Tea For Two

Did you hear about the guy who went blind, drinking tea??  He forgot to take the spoon out of the cup.  😉

The wife and I watch a couple of English cop series on the Brit Box channel.  Wherever British detectives go to interview people, they request, or are offered, tea.  Anything from a cracked-mug ‘cuppa’ at the marina welding shop, to silver-service, delicate Royal Doulton china, with scones and clotted cream, and crust-removed cucumber sandwich triangles, at the manor.

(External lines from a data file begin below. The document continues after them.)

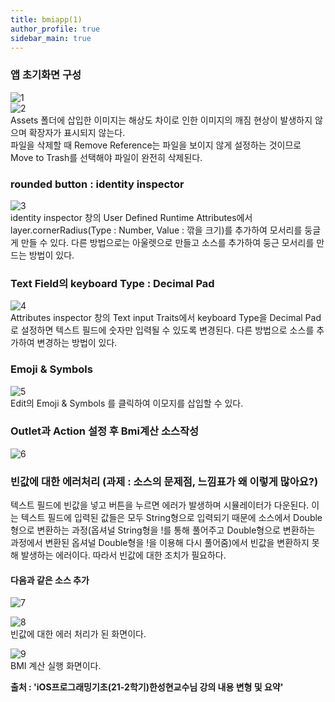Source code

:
 ```yaml
---
title: bmiapp(1)
author_profile: true
sidebar_main: true
---
```


### 앱 초기화면 구성  
![1](https://user-images.githubusercontent.com/90169862/143043653-3c628c95-35c5-45e0-8c05-267911c00ca0.JPG)  
![2](https://user-images.githubusercontent.com/90169862/143043685-9d032c49-dcc1-45da-a3e4-e9a89bc806ce.JPG)  
Assets 폴더에 삽입한 이미지는 해상도 차이로 인한 이미지의 깨짐 현상이 발생하지 않으며 확장자가 표시되지 않는다.  
파일을 삭제할 때 Remove Reference는 파일을 보이지 않게 설정하는 것이므로 Move to Trash를 선택해야 파일이 완전히 삭제된다.    

### rounded button : identity inspector  
![3](https://user-images.githubusercontent.com/90169862/143043789-5eaa789f-ad3a-4cb7-af91-4f3e3abc29a6.JPG)   
identity inspector 창의 User Defined Runtime Attributes에서 layer.cornerRadius(Type : Number, Value : 깎을 크기)를 추가하여 모서리를 둥글게 만들 수 있다. 다른 방법으로는 아울렛으로 만들고 소스를 추가하여 둥근 모서리를 만드는 방법이 있다.  

### Text Field의 keyboard Type : Decimal Pad  
![4](https://user-images.githubusercontent.com/90169862/143043869-7bb6467b-7a95-429d-a9ca-3af00369fc38.JPG)    
Attributes inspector 창의 Text input Traits에서 keyboard Type을 Decimal Pad로 설정하면 텍스트 필드에 숫자만 입력될 수 있도록 변경된다. 다른 방법으로 소스를 추가하여 변경하는 방법이 있다.  

### Emoji & Symbols  
![5](https://user-images.githubusercontent.com/90169862/143043942-a9df90dd-a29b-4207-8dfa-73897b5e796e.JPG)  
Edit의 Emoji & Symbols 를 클릭하여 이모지를 삽입할 수 있다.  

### Outlet과 Action 설정 후 Bmi계산 소스작성  
![6](https://user-images.githubusercontent.com/90169862/143044018-2dcd5230-acb7-47f6-b7e9-ff754fbf872d.JPG)  

### 빈값에 대한 에러처리 (과제 : 소스의 문제점, 느낌표가 왜 이렇게 많아요?)   

텍스트 필드에 빈값을 넣고 버튼을 누르면 에러가 발생하며 시뮬레이터가 다운된다. 이는 텍스트 필드에 입력된 값들은 모두 String형으로 입력되기 때문에 소스에서 Double형으로 변환하는 과정(옵셔널 String형을 !를 통해 풀어주고 Double형으로 변환하는 과정에서 변환된 옵셔널 Double형을 !을 이용해 다시 풀어줌)에서 빈값을 변환하지 못해 발생하는 에러이다. 따라서 빈값에 대한 조치가 필요하다.   

#### 다음과 같은 소스 추가
![7](https://user-images.githubusercontent.com/90169862/143044168-5d899ef3-e39b-4fd5-9cf0-e55c25acb4d0.JPG)  

![8](https://user-images.githubusercontent.com/90169862/143044221-513f8ee1-0c86-446b-b98b-bc02d3608584.JPG)  
빈값에 대한 에러 처리가 된 화면이다.  

![9](https://user-images.githubusercontent.com/90169862/143044237-f37fe723-ba3d-488a-a21a-1e9b0e47b920.JPG)    
BMI 계산 실행 화면이다.  

__출처 : 'iOS프로그래밍기초(21-2학기)한성현교수님 강의 내용 변형 및 요약'__    


 
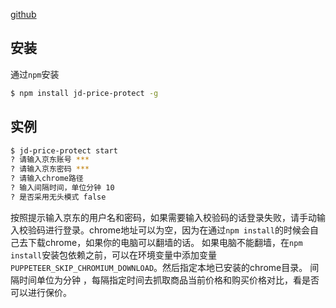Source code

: [github](https://github.com/yangnianbing/jd-price-protect)  

安装
-----
通过`npm`安装
```bash
$ npm install jd-price-protect -g
```

实例
----
```bash
$ jd-price-protect start
? 请输入京东账号 ***
? 请输入京东密码 ***
? 请输入chrome路径
? 输入间隔时间，单位分钟 10
? 是否采用无头模式 false
```
按照提示输入京东的用户名和密码，如果需要输入校验码的话登录失败，请手动输入校验码进行登录。chrome地址可以为空，因为在通过`npm install`的时候会自己去下载chrome，如果你的电脑可以翻墙的话。
如果电脑不能翻墙，在`npm install`安装包依赖之前，可以在环境变量中添加变量`PUPPETEER_SKIP_CHROMIUM_DOWNLOAD`。然后指定本地已安装的chrome目录。
间隔时间单位为分钟 ，每隔指定时间去抓取商品当前价格和购买价格对比，看是否可以进行保价。

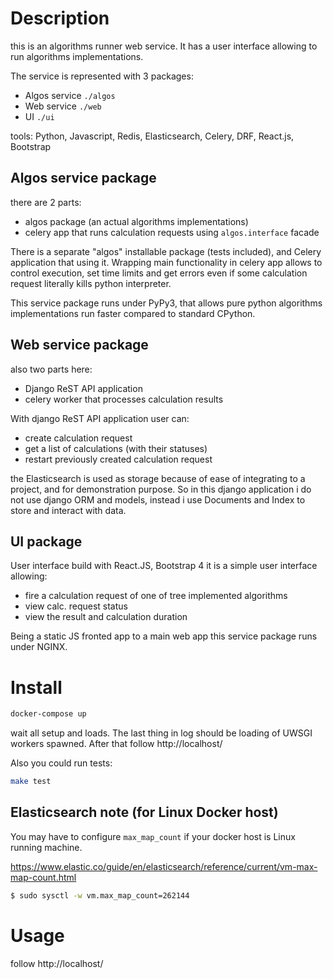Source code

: # Description

this is an algorithms runner web service.
It has a user interface allowing to run algorithms implementations.

The service is represented with 3 packages:

* Algos service `./algos`
* Web service `./web`
* UI `./ui`

tools: Python, Javascript, Redis, Elasticsearch, Celery, DRF, React.js, Bootstrap

## Algos service package 

there are 2 parts:

* algos package (an actual algorithms implementations)
* celery app that runs calculation requests using `algos.interface` facade

There is a separate "algos" installable package (tests included), and Celery application that using it. 
Wrapping main functionality in celery app allows to control execution, set time limits and get errors even if some calculation request literally kills python interpreter.

This service package runs under PyPy3, that allows pure python algorithms implementations run faster compared to standard CPython.

## Web service package

also two parts here:

* Django ReST API application
* celery worker that processes calculation results

With django ReST API application user can: 

* create calculation request
* get a list of calculations (with their statuses)
* restart previously created calculation request


the Elasticsearch is used as storage because of ease of integrating to a project, and for demonstration purpose. 
So in this django application i do not use django ORM and models, instead i use Documents and Index to store and interact with data.


## UI package

User interface build with React.JS, Bootstrap 4
it is a simple user interface allowing:

* fire a calculation request of one of tree implemented algorithms
* view calc. request status
* view the result and calculation duration

Being a static JS fronted app to a main web app this service package runs under NGINX.  


# Install

```bash
docker-compose up
``` 

wait all setup and loads. The last thing in log should be loading of UWSGI workers spawned. After that follow http://localhost/ 

Also you could run tests: 

```bash
make test
```

## Elasticsearch note (for Linux Docker host)

You may have to configure `max_map_count` if your docker host is Linux running machine. 

https://www.elastic.co/guide/en/elasticsearch/reference/current/vm-max-map-count.html

```bash
$ sudo sysctl -w vm.max_map_count=262144
```

# Usage

follow  http://localhost/ 

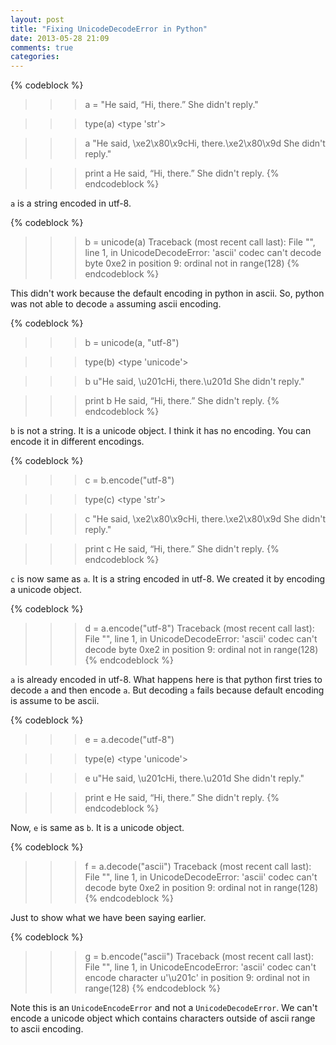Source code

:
 ```yaml
---
layout: post
title: "Fixing UnicodeDecodeError in Python"
date: 2013-05-28 21:09
comments: true
categories: 
---
```

{% codeblock %}
>>> a = "He said, “Hi, there.” She didn't reply."

>>> type(a)
<type 'str'>

>>> a
"He said, \xe2\x80\x9cHi, there.\xe2\x80\x9d She didn't reply."

>>> print a
He said, “Hi, there.” She didn't reply.
{% endcodeblock %}

`a` is a string encoded in utf-8.

{% codeblock %}
>>> b = unicode(a)
Traceback (most recent call last):
  File "<stdin>", line 1, in <module>
  UnicodeDecodeError: 'ascii' codec can't decode byte 0xe2 in position 9: ordinal not in range(128)
{% endcodeblock %}

This didn't work because the default encoding in python in ascii. So, python was not able to decode `a` assuming ascii encoding.

{% codeblock %}
>>> b = unicode(a, "utf-8")

>>> type(b)
<type 'unicode'>

>>> b
u"He said, \u201cHi, there.\u201d She didn't reply."

>>> print b
He said, “Hi, there.” She didn't reply.
{% endcodeblock %}

`b` is not a string. It is a unicode object. I think it has no encoding. You can encode it in different encodings.

{% codeblock %}
>>> c = b.encode("utf-8")

>>> type(c)
<type 'str'>

>>> c
"He said, \xe2\x80\x9cHi, there.\xe2\x80\x9d She didn't reply."

>>> print c
He said, “Hi, there.” She didn't reply.
{% endcodeblock %}

`c` is now same as `a`. It is a string encoded in utf-8. We created it by encoding a unicode object.

{% codeblock %}
>>> d = a.encode("utf-8")
Traceback (most recent call last):
  File "<stdin>", line 1, in <module>
  UnicodeDecodeError: 'ascii' codec can't decode byte 0xe2 in position 9: ordinal not in range(128)
{% endcodeblock %}

`a` is already encoded in utf-8. What happens here is that python first tries to decode `a` and then encode `a`. But decoding `a` fails because default encoding is assume to be ascii.

{% codeblock %}
>>> e = a.decode("utf-8")

>>> type(e)
<type 'unicode'>

>>> e
u"He said, \u201cHi, there.\u201d She didn't reply."

>>> print e
He said, “Hi, there.” She didn't reply.
{% endcodeblock %}

Now, `e` is same as `b`. It is a unicode object.

{% codeblock %}
>>> f = a.decode("ascii")
Traceback (most recent call last):
  File "<stdin>", line 1, in <module>
  UnicodeDecodeError: 'ascii' codec can't decode byte 0xe2 in position 9: ordinal not in range(128)
{% endcodeblock %}

Just to show what we have been saying earlier.

{% codeblock %}
>>> g = b.encode("ascii")
Traceback (most recent call last):
  File "<stdin>", line 1, in <module>
  UnicodeEncodeError: 'ascii' codec can't encode character u'\u201c' in position 9: ordinal not in range(128)
{% endcodeblock %}

Note this is an `UnicodeEncodeError` and not a `UnicodeDecodeError`. We can't encode a unicode object which contains characters outside of ascii range to ascii encoding.
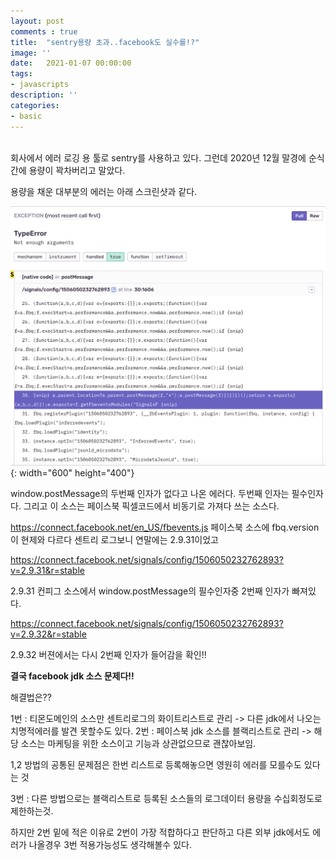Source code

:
 ```yaml
---
layout: post
comments : true
title:  "sentry용량 초과..facebook도 실수를!?"
image: ''
date:   2021-01-07 00:00:00
tags:
- javascripts
description: ''
categories:
- basic
---
```



<br>
회사에서 에러 로깅 용 툴로 sentry를 사용하고 있다.
그런데 2020년 12월 말경에 순식간에 용량이 꽉차버리고 말았다.

용량을 채운 대부분의 에러는 아래 스크린샷과 같다.

![센트리 캡처화면](/assets/img/2021-01-07-sentry.png){: width="600" height="400"}

window.postMessage의 두번째 인자가 없다고 나온 에러다. 두번째 인자는 필수인자다.
그리고 이 소스는 페이스북 픽셀코드에서 비동기로 가져다 쓰는 소스다.

https://connect.facebook.net/en_US/fbevents.js
페이스북 소스에 fbq.version이 현제와 다르다 센트리 로그보니 연말에는 2.9.31이었고 

https://connect.facebook.net/signals/config/1506050232762893?v=2.9.31&r=stable

2.9.31 컨피그 소스에서 window.postMessage의 필수인자중 2번째 인자가 빠져있다.

https://connect.facebook.net/signals/config/1506050232762893?v=2.9.32&r=stable

2.9.32 버젼에서는 다시 2번째 인자가 들어감을 확인!!

**결국 facebook jdk 소스 문제다!!**

해결법은??

1번 : 티몬도메인의 소스만 센트리로그의 화이트리스트로 관리 
-> 다른 jdk에서 나오는 치명적에러를 발견 못할수도 있다.
2번 : 페이스북 jdk 소스를 블랙리스트로 관리
-> 해당 소스는 마케팅을 위한 소스이고 기능과 상관없으므로 괜찮아보임.

1,2 방법의 공통된 문제점은 한번 리스트로 등록해놓으면 영원히 에러를 모를수도 있다는 것

3번 : 다른 방법으로는 블랙리스트로 등록된 소스들의 로그데이터 용량을 수십회정도로 제한하는것.

하지만 2번 밑에 적은 이유로 2번이 가장 적합하다고 판단하고 다른 외부 jdk에서도 에러가 나올경우 3번 적용가능성도 생각해볼수 있다.





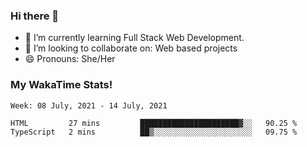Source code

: ### Hi there 👋

- 🌱 I’m currently learning Full Stack Web Development.
- 👯 I’m looking to collaborate on: Web based projects
- 😄 Pronouns: She/Her

### My WakaTime Stats!

<!--START_SECTION:waka-->
```text
Week: 08 July, 2021 - 14 July, 2021

HTML         27 mins         ██████████████████████▓░░   90.25 % 
TypeScript   2 mins          ██▒░░░░░░░░░░░░░░░░░░░░░░   09.75 % 
```
<!--END_SECTION:waka-->
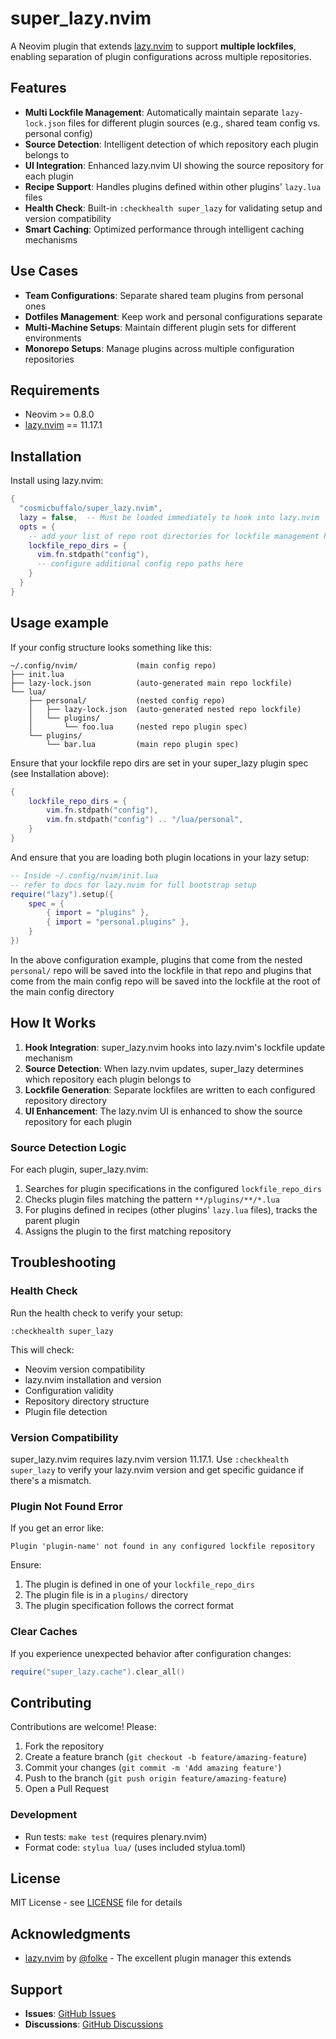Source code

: # super_lazy.nvim

A Neovim plugin that extends [lazy.nvim](https://github.com/folke/lazy.nvim) to support **multiple lockfiles**, enabling separation of plugin configurations across multiple repositories.

## Features

- **Multi Lockfile Management**: Automatically maintain separate `lazy-lock.json` files for different plugin sources (e.g., shared team config vs. personal config)
- **Source Detection**: Intelligent detection of which repository each plugin belongs to
- **UI Integration**: Enhanced lazy.nvim UI showing the source repository for each plugin
- **Recipe Support**: Handles plugins defined within other plugins' `lazy.lua` files
- **Health Check**: Built-in `:checkhealth super_lazy` for validating setup and version compatibility
- **Smart Caching**: Optimized performance through intelligent caching mechanisms

## Use Cases

- **Team Configurations**: Separate shared team plugins from personal ones
- **Dotfiles Management**: Keep work and personal configurations separate
- **Multi-Machine Setups**: Maintain different plugin sets for different environments
- **Monorepo Setups**: Manage plugins across multiple configuration repositories

## Requirements

- Neovim >= 0.8.0
- [lazy.nvim](https://github.com/folke/lazy.nvim) == 11.17.1

## Installation

Install using lazy.nvim:

```lua
{
  "cosmicbuffalo/super_lazy.nvim",
  lazy = false,  -- Must be loaded immediately to hook into lazy.nvim
  opts = {
    -- add your list of repo root directories for lockfile management here
    lockfile_repo_dirs = {
      vim.fn.stdpath("config"),
      -- configure additional config repo paths here
    }
  }
}
```

## Usage example

If your config structure looks something like this:

```
~/.config/nvim/             (main config repo)
├── init.lua
├── lazy-lock.json          (auto-generated main repo lockfile)
└── lua/
    ├── personal/           (nested config repo)
    │   ├── lazy-lock.json  (auto-generated nested repo lockfile)
    │   └── plugins/
    │       └── foo.lua     (nested repo plugin spec)
    └── plugins/
        └── bar.lua         (main repo plugin spec)
```

Ensure that your lockfile repo dirs are set in your super_lazy plugin spec (see Installation above):
```lua
{
    lockfile_repo_dirs = {
        vim.fn.stdpath("config"),
        vim.fn.stdpath("config") .. "/lua/personal",
    }
}
```

And ensure that you are loading both plugin locations in your lazy setup:

```lua
-- Inside ~/.config/nvim/init.lua
-- refer to docs for lazy.nvim for full bootstrap setup
require("lazy").setup({
    spec = {
        { import = "plugins" },
        { import = "personal.plugins" },
    }
})
```

In the above configuration example, plugins that come from the nested `personal/` repo will be 
saved into the lockfile in that repo and plugins that come from the main config repo will be saved
into the lockfile at the root of the main config directory

## How It Works

1. **Hook Integration**: super_lazy.nvim hooks into lazy.nvim's lockfile update mechanism
2. **Source Detection**: When lazy.nvim updates, super_lazy determines which repository each plugin belongs to
3. **Lockfile Generation**: Separate lockfiles are written to each configured repository directory
4. **UI Enhancement**: The lazy.nvim UI is enhanced to show the source repository for each plugin

### Source Detection Logic

For each plugin, super_lazy.nvim:
1. Searches for plugin specifications in the configured `lockfile_repo_dirs`
2. Checks plugin files matching the pattern `**/plugins/**/*.lua`
3. For plugins defined in recipes (other plugins' `lazy.lua` files), tracks the parent plugin
4. Assigns the plugin to the first matching repository

## Troubleshooting

### Health Check

Run the health check to verify your setup:

```vim
:checkhealth super_lazy
```

This will check:
- Neovim version compatibility
- lazy.nvim installation and version
- Configuration validity
- Repository directory structure
- Plugin file detection

### Version Compatibility

super_lazy.nvim requires lazy.nvim version 11.17.1. Use `:checkhealth super_lazy` to verify your lazy.nvim version and get specific guidance if there's a mismatch.

### Plugin Not Found Error

If you get an error like:
```
Plugin 'plugin-name' not found in any configured lockfile repository
```

Ensure:
1. The plugin is defined in one of your `lockfile_repo_dirs`
2. The plugin file is in a `plugins/` directory
3. The plugin specification follows the correct format

### Clear Caches

If you experience unexpected behavior after configuration changes:

```lua
require("super_lazy.cache").clear_all()
```

## Contributing

Contributions are welcome! Please:

1. Fork the repository
2. Create a feature branch (`git checkout -b feature/amazing-feature`)
3. Commit your changes (`git commit -m 'Add amazing feature'`)
4. Push to the branch (`git push origin feature/amazing-feature`)
5. Open a Pull Request

### Development

- Run tests: `make test` (requires plenary.nvim)
- Format code: `stylua lua/` (uses included stylua.toml)

## License

MIT License - see [LICENSE](LICENSE) file for details

## Acknowledgments

- [lazy.nvim](https://github.com/folke/lazy.nvim) by [@folke](https://github.com/folke) - The excellent plugin manager this extends

## Support

- **Issues**: [GitHub Issues](https://github.com/cosmicbuffalo/super_lazy.nvim/issues)
- **Discussions**: [GitHub Discussions](https://github.com/cosmicbuffalo/super_lazy.nvim/discussions)
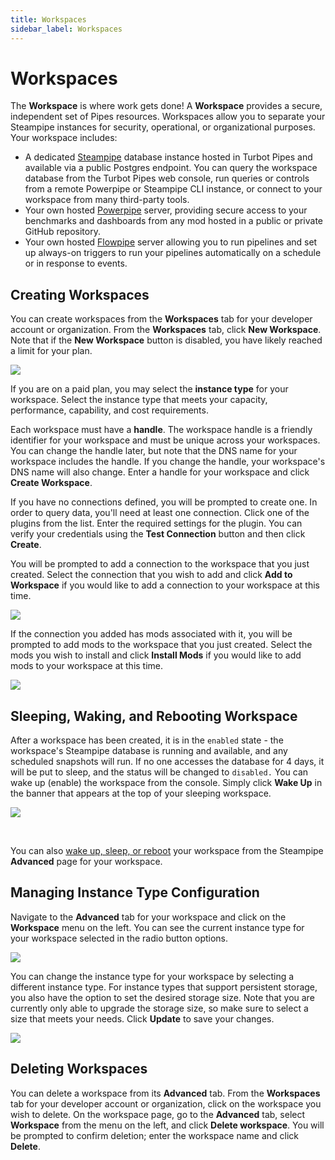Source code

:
 ```yaml
---
title: Workspaces
sidebar_label: Workspaces
---
```


# Workspaces

The **Workspace** is where work gets done!  A **Workspace** provides a secure, independent set of Pipes resources.  Workspaces allow you to separate your Steampipe instances for
security, operational, or organizational purposes.  Your workspace includes:
- A dedicated [Steampipe](/pipes/docs/using/steampipe/) database instance hosted in Turbot Pipes and available via a public Postgres endpoint. You can query the workspace database from the Turbot Pipes
web console, run queries or controls from a remote Powerpipe or Steampipe CLI instance, or
connect to your workspace from many third-party tools.
- Your own hosted [Powerpipe](/pipes/docs/using/powerpipe/) server, providing secure access to your benchmarks and dashboards from any mod hosted in a public or private GitHub repository.
- Your own hosted [Flowpipe](/pipes/docs/using/flowpipe/) server allowing you to run pipelines and set up always-on triggers to run your pipelines automatically on a schedule or in response to events.


## Creating Workspaces

You can create workspaces from the **Workspaces** tab for your developer account or
organization. From the **Workspaces** tab, click **New Workspace**. Note that if
the **New Workspace** button is disabled, you have likely reached a limit for
your plan.

<img src="/images/docs/pipes/pipes_workspace_create_2.png"/>
<br />

If you are on a paid plan, you may select the **instance type** for your workspace.  Select the instance type that meets your capacity, performance, capability, and cost requirements.

Each workspace must have a **handle**. The workspace handle is a friendly
identifier for your workspace and must be unique across your workspaces. You
can change the handle later, but note that the DNS name for your workspace
includes the handle. If you change the handle, your workspace's DNS name will
also change. Enter a handle for your workspace and click **Create Workspace**.

If you have no connections defined, you will be prompted to create one. In order
to query data, you'll need at least one connection. Click one of the plugins
from the list. Enter the required settings for the plugin. You can verify your
credentials using the **Test Connection** button and then click **Create**.

You will be prompted to add a connection to the workspace that you just created.
Select the connection that you wish to add and click **Add to Workspace** if you would like to add a connection to your
workspace at this time.

<img src="/images/docs/pipes/pipes_workspace_add_connection.png"/>
<br />

If the connection you added has mods associated with it, you will be prompted to add mods to the workspace that you just created.
Select the mods you wish to install and click **Install Mods** if you would like to add mods to your
workspace at this time.

<img src="/images/docs/pipes/pipes_workspace_install_mods.png"/>
<br />



## Sleeping, Waking, and Rebooting Workspace

After a workspace has been created, it is in the `enabled` state - the workspace's Steampipe database is running and available, and any scheduled snapshots will run.  If no one accesses the database for 4 days, it will be put to sleep, and the status will be changed to `disabled.`  You can wake up (enable) the workspace from the console.  Simply click **Wake Up** in the banner that appears at the top of your sleeping workspace.

![](/images/docs/pipes/pipes_workspace_sleeping_banner.png)

<br />

You can also [wake up, sleep, or reboot](/pipes/docs/using/steampipe#sleeping-waking-and-rebooting-workspace) your workspace from the Steampipe **Advanced** page for your workspace.  

## Managing Instance Type Configuration

Navigate to the **Advanced** tab for your workspace and click on the **Workspace** menu on the left. You can see the current instance type for your workspace selected in the radio button options.

<img src="/images/docs/pipes/pipes_workspace_advanced_instance_type.png"/>
<br />

You can change the instance type for your workspace by selecting a different instance type. For instance types that support persistent storage, you also have the option to set the desired storage size. Note that you are currently only able to upgrade the storage size, so make sure to select a size that meets your needs. Click **Update** to save your changes.

<img src="/images/docs/pipes/pipes_workspace_advanced_instance_type_switch.png"/>
<br />


## Deleting Workspaces

You can delete a workspace from its **Advanced** tab. From the **Workspaces** tab for your developer account or organization, click on the workspace you wish to
delete. On the workspace page, go to the **Advanced** tab, select **Workspace** from the menu on the left, and click **Delete workspace**. You will be prompted to confirm deletion; enter the workspace name and click **Delete**.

British cops must have bladders as big as the Chinese spy-balloons that the Americans recently shot down.  I don’t know how any mystery ever gets solved, with the amount of time that they spend drinking tea with suspects.  According to these videos, the British have tea-trucks, the way western Americans have taco trucks.

I drank tea when I was younger.  As a good Scottish woman, my mother would boil water for tea before she put a roast in the oven for supper and started peeling potatoes.  By the time it came to drink it, you could tap-dance across the surface, and you couldn’t leave even stainless steel spoons in it too long before the tannic and other acids put some extra iron in your diet.

Rivergirl recently published a post about her husband’s latest quirk of drinking green tea.  Green tea is good for you.  It’s full of anti-oxidants.  It just has all the dash and body of No-Name facial tissue.  Most green tea tastes like a summer rain fell on a new-mowed lawn.  Her hubby managed to find a special (read – far more expensive) brand of green tea at the commissary, that promised ‘more character.’  It tastes like there was a grass fire before the lawn was mowed and the warm rain fell on it.

We drink just over two liters/quarts of iced tea/sweet tea per day.  I make it up and refrigerate it in a plastic pitcher, using a powdered lemon/tea mix.  I use enough to make 1 ½ quarts, and add two cups of green tea that has steeped for 12 to 24 hours.  It dilutes the sugar content and adds health benefits, while disguising the lack of taste.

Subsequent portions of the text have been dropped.